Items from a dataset
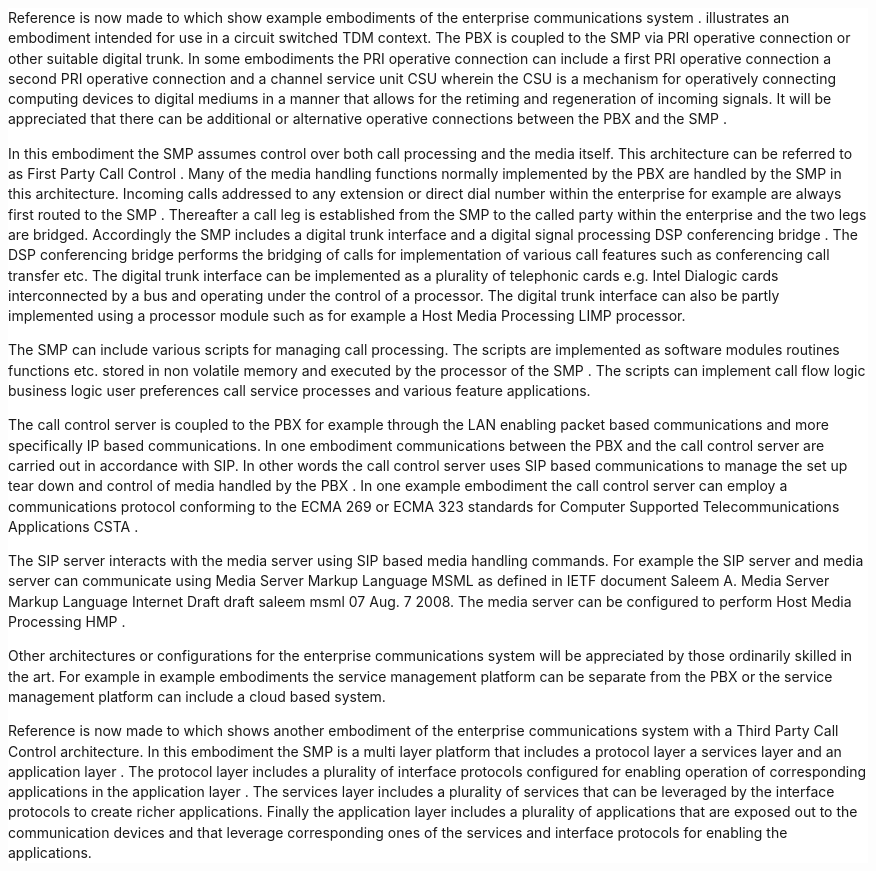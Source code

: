 Reference is now made to which show example embodiments of the enterprise communications system . illustrates an embodiment intended for use in a circuit switched TDM context. The PBX is coupled to the SMP via PRI operative connection or other suitable digital trunk. In some embodiments the PRI operative connection can include a first PRI operative connection a second PRI operative connection and a channel service unit CSU wherein the CSU is a mechanism for operatively connecting computing devices to digital mediums in a manner that allows for the retiming and regeneration of incoming signals. It will be appreciated that there can be additional or alternative operative connections between the PBX and the SMP .

In this embodiment the SMP assumes control over both call processing and the media itself. This architecture can be referred to as First Party Call Control . Many of the media handling functions normally implemented by the PBX are handled by the SMP in this architecture. Incoming calls addressed to any extension or direct dial number within the enterprise for example are always first routed to the SMP . Thereafter a call leg is established from the SMP to the called party within the enterprise and the two legs are bridged. Accordingly the SMP includes a digital trunk interface and a digital signal processing DSP conferencing bridge . The DSP conferencing bridge performs the bridging of calls for implementation of various call features such as conferencing call transfer etc. The digital trunk interface can be implemented as a plurality of telephonic cards e.g. Intel Dialogic cards interconnected by a bus and operating under the control of a processor. The digital trunk interface can also be partly implemented using a processor module such as for example a Host Media Processing LIMP processor.

The SMP can include various scripts for managing call processing. The scripts are implemented as software modules routines functions etc. stored in non volatile memory and executed by the processor of the SMP . The scripts can implement call flow logic business logic user preferences call service processes and various feature applications.

The call control server is coupled to the PBX for example through the LAN enabling packet based communications and more specifically IP based communications. In one embodiment communications between the PBX and the call control server are carried out in accordance with SIP. In other words the call control server uses SIP based communications to manage the set up tear down and control of media handled by the PBX . In one example embodiment the call control server can employ a communications protocol conforming to the ECMA 269 or ECMA 323 standards for Computer Supported Telecommunications Applications CSTA .

The SIP server interacts with the media server using SIP based media handling commands. For example the SIP server and media server can communicate using Media Server Markup Language MSML as defined in IETF document Saleem A. Media Server Markup Language Internet Draft draft saleem msml 07 Aug. 7 2008. The media server can be configured to perform Host Media Processing HMP .

Other architectures or configurations for the enterprise communications system will be appreciated by those ordinarily skilled in the art. For example in example embodiments the service management platform can be separate from the PBX or the service management platform can include a cloud based system.

Reference is now made to which shows another embodiment of the enterprise communications system with a Third Party Call Control architecture. In this embodiment the SMP is a multi layer platform that includes a protocol layer a services layer and an application layer . The protocol layer includes a plurality of interface protocols configured for enabling operation of corresponding applications in the application layer . The services layer includes a plurality of services that can be leveraged by the interface protocols to create richer applications. Finally the application layer includes a plurality of applications that are exposed out to the communication devices and that leverage corresponding ones of the services and interface protocols for enabling the applications.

EXERCISE GOAL -> The expected answer is an exact copy of the lines above, beginning at the line with "The SMP can" and ending at the line with "Other architectures or", with both ends in.

TASK RESPONSE ->
The SMP can include various scripts for managing call processing. The scripts are implemented as software modules routines functions etc. stored in non volatile memory and executed by the processor of the SMP . The scripts can implement call flow logic business logic user preferences call service processes and various feature applications.

The call control server is coupled to the PBX for example through the LAN enabling packet based communications and more specifically IP based communications. In one embodiment communications between the PBX and the call control server are carried out in accordance with SIP. In other words the call control server uses SIP based communications to manage the set up tear down and control of media handled by the PBX . In one example embodiment the call control server can employ a communications protocol conforming to the ECMA 269 or ECMA 323 standards for Computer Supported Telecommunications Applications CSTA .

The SIP server interacts with the media server using SIP based media handling commands. For example the SIP server and media server can communicate using Media Server Markup Language MSML as defined in IETF document Saleem A. Media Server Markup Language Internet Draft draft saleem msml 07 Aug. 7 2008. The media server can be configured to perform Host Media Processing HMP .

Other architectures or configurations for the enterprise communications system will be appreciated by those ordinarily skilled in the art. For example in example embodiments the service management platform can be separate from the PBX or the service management platform can include a cloud based system.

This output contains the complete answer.